About the Team With deep domain expertise, advanced technical capabilities, and a proven track record of successful collaborations, the AI Enablement & Machine Learning team at CNN is accelerating our digital transformation through strategic applications of machine learning and AI technologies.
The ML Platform group within ML Foundations builds and maintains the infrastructure, deployment tooling, and observability that enable CNN's Machine Learning and AI Systems teams to move from prototype to production with velocity and confidence. We support diverse model architectures - two-tower, bandits, LLM- based systems, and traditional ML - across rapid experimentation and scaled production deployment.
Our vision is that CNN's ML and AI teams operate with velocity and confidence, supported by infrastructure that handles everything from rapid experimentation to scaled production deployment across diverse model types and use cases.
Your New Role... As a Staff Software Engineer on ML Platform, you will work across teams to design, build, and operate the infrastructure foundations that power model training, serving, experimentation, and observability for our Machine Learning and AI Systems teams.
You will partner with ML engineers, data engineers, and AI Systems engineers to understand production needs, build reliable infrastructure, and deliver tooling that accelerates the team.
Key challenges you will tackle: Outerbounds Migration: Own end-to-end migration of CNN's ML training and orchestration workloads to Outerbounds-managed Metaflow, with zero production disruption and a clear path to self-service for ML practitioners.
Observability and Cost Attribution: Establish comprehensive observability across all ML products, AI applications, and shared infrastructure - including the monitoring, alerting, and diagnostic tooling engineers need to operate production systems reliably, and cost attribution that lets us understand and govern ML/AI spend by team, product, and use case.
Model and Application Registry:Design and operate a unified registry and versioning system for ML models and AI applications, providing lineage, reproducibility, and a clean handoff between development and production.
Feature Resolution Framework: Evolve our existing feature resolution framework from a loosely coupled set of pipelines into a real platform - one that lets ML and AI Systems engineers configure content types and events to intercept, register feature-generation APIs, and land resolved features as durable data products in the feature store. The features this framework produces - ML- and LLM-generated alike - power everything from analytics to training to inference to user-facing rendering.
What You'll Do - Design and own infrastructure, deployment tooling, and developer experience for ML and AI Systems teams
- Lead architectural decisions across orchestration, serving, observability, and experimentation infrastructure
- Build self-service tooling that lets ML practitioners move from prototype to production without platform team dependencies
- Establish engineering standards for ML/AI infrastructure, including reliability, cost governance, and operational excellence
- Review designs and code, mentor engineers, and lead cross-team initiatives
- Partner with Data Platform on infrastructure coordination and data access patterns
- Communicate effectively across audiences - technical documentation, design reviews, and stakeholder interactions
The Essentials - 8+ years building production infrastructure or platform systems, with a Bachelor's degree in Computer Science, Information Technology, or a related technical field (or 6+ years with a Master's degree)

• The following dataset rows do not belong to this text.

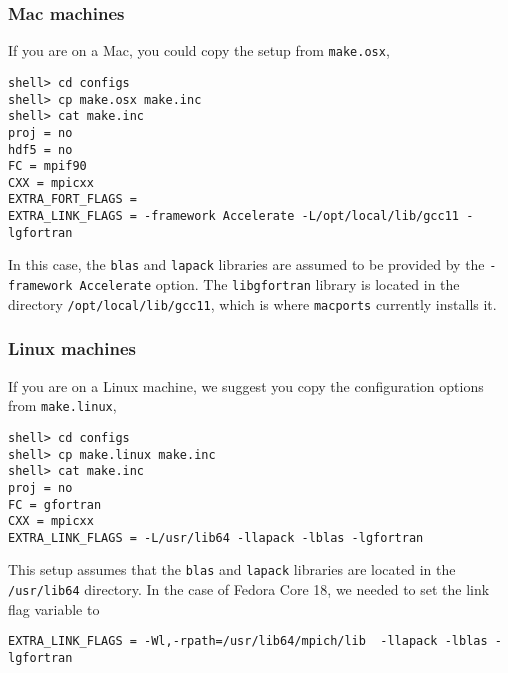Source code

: \documentclass[11pt]{article}
\begin{document}
\subsubsection{Mac machines}
If you are on a Mac, you could copy the setup from \verb+make.osx+,
\begin{verbatim}
shell> cd configs
shell> cp make.osx make.inc
shell> cat make.inc
proj = no
hdf5 = no
FC = mpif90
CXX = mpicxx
EXTRA_FORT_FLAGS = 
EXTRA_LINK_FLAGS = -framework Accelerate -L/opt/local/lib/gcc11 -lgfortran
\end{verbatim}
In this case, the \verb+blas+ and \verb+lapack+ libraries are assumed to be provided by the \verb+-framework Accelerate+ option. The \verb+libgfortran+ library is located in the directory \verb+/opt/local/lib/gcc11+, which is where \verb+macports+ currently installs it.

\subsubsection{Linux machines}
If you are on a Linux machine, we suggest you copy the configuration options from \verb+make.linux+,
\begin{verbatim}
shell> cd configs
shell> cp make.linux make.inc
shell> cat make.inc
proj = no
FC = gfortran
CXX = mpicxx
EXTRA_LINK_FLAGS = -L/usr/lib64 -llapack -lblas -lgfortran
\end{verbatim}
This setup assumes that the \verb+blas+ and \verb+lapack+ libraries are located in the
\verb+/usr/lib64+ directory. 
In the case of Fedora Core 18, we needed to set the link flag variable to
\begin{verbatim}
EXTRA_LINK_FLAGS = -Wl,-rpath=/usr/lib64/mpich/lib  -llapack -lblas -lgfortran
\end{verbatim}
\end{document}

- Deep expertise in distributed systems, with a track record of shipping highly available, low-latency infrastructure
- Strong proficiency in Python and at least one of Go, Java, or C++
- Expertise with cloud infrastructure and IaC, especially AWS and Terraform
- Experience with ML or data infrastructure - orchestration, serving, deployment tooling, observability, or experimentation frameworks
- Proven track record of leading complex platform projects from concept to production - knowing when to own decisions, when to rally the right people for alignment, and when to escalate
- Collaborative mindset, understanding that great platform work depends on deep partnership with the teams you serve
- A passion for helping CNN's engineering organization grow through mentorship, talent acquisition, and professional development
The Nice to Haves - Experience with Metaflow, SageMaker, or comparable ML orchestration platforms
- Experience with model registries, feature stores, or experimentation frameworks
- Background in cost governance, FinOps, or multi-tenant infrastructure
- Practical experience supporting LLM-based or GenAI production systems
- Prior experience working closely with machine learning engineers
How We Get Things Done...This last bit is probably the most important! Here at WBD, our guiding principles are the core values by which we operate and are central to how we get things done. You can find them at www.wbd.com/guiding-principles/ along with some insights from the team on what they mean and how they show up in their day to day. We hope they resonate with you and look forward to discussing them during your interview.